# How do I Union tables in PowerPivot



## StevieJD (Feb 9, 2014)

Hi everyone,

I was wondering if its possible to join two different PowerPivot tables together in a similar way to using a Union Query in Access?

I know you can use Paste Append, but the tables I'm trying to join are too big for the clipboard to copy.


----------



## General Ledger (Feb 18, 2014)

StevieJD,

I am looking for the same solution.  Did you find anything?

G/L


----------



## StevieJD (Feb 18, 2014)

Hi G/L

I'm sorry but I haven't found a solution to this problem as yet.

As no one, other than you, has responded to my question, I'm beginning to think that may be it can't be done.

Steve


----------



## Norah (Feb 19, 2014)

You could try using Power Query. I've only just started testing it out, but it seems pretty good for combining tables. I'm not sure if people without Power Query are able to refresh the model, though.

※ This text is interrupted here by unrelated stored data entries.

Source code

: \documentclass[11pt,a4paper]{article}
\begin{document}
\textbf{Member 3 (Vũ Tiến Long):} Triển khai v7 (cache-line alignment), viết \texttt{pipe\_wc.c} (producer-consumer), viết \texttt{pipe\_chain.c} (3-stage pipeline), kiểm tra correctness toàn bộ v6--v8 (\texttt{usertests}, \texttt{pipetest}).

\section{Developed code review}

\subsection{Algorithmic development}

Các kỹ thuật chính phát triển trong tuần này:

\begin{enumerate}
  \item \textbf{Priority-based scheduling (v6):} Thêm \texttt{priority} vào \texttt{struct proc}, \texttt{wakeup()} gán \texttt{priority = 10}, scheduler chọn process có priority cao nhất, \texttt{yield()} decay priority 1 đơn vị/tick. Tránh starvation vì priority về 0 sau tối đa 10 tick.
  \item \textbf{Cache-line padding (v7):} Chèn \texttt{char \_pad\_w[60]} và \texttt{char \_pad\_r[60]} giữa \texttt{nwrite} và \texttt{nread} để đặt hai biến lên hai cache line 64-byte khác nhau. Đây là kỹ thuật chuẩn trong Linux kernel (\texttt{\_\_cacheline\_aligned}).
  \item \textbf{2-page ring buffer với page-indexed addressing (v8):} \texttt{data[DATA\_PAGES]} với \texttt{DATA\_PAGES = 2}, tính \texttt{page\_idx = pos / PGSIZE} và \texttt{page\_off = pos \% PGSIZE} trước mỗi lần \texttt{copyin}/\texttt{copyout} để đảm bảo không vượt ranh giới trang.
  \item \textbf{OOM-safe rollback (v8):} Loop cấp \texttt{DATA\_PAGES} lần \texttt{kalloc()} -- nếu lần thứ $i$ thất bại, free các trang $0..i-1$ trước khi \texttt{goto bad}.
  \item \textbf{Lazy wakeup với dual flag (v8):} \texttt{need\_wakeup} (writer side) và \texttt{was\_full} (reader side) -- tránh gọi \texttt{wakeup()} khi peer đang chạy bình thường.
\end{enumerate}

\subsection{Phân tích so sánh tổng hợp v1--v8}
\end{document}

Alternately, you might want to look at this explanation of how to use a DAX query to operate like a union query.


----------



## StevieJD (Feb 22, 2014)

Hi Norah,

I'm just starting out with PowerPivot and haven't got very far with DAX yet but when I do I'll be sure to use this is as one of my first learning projects so thank you very much for the link.

Steve


----------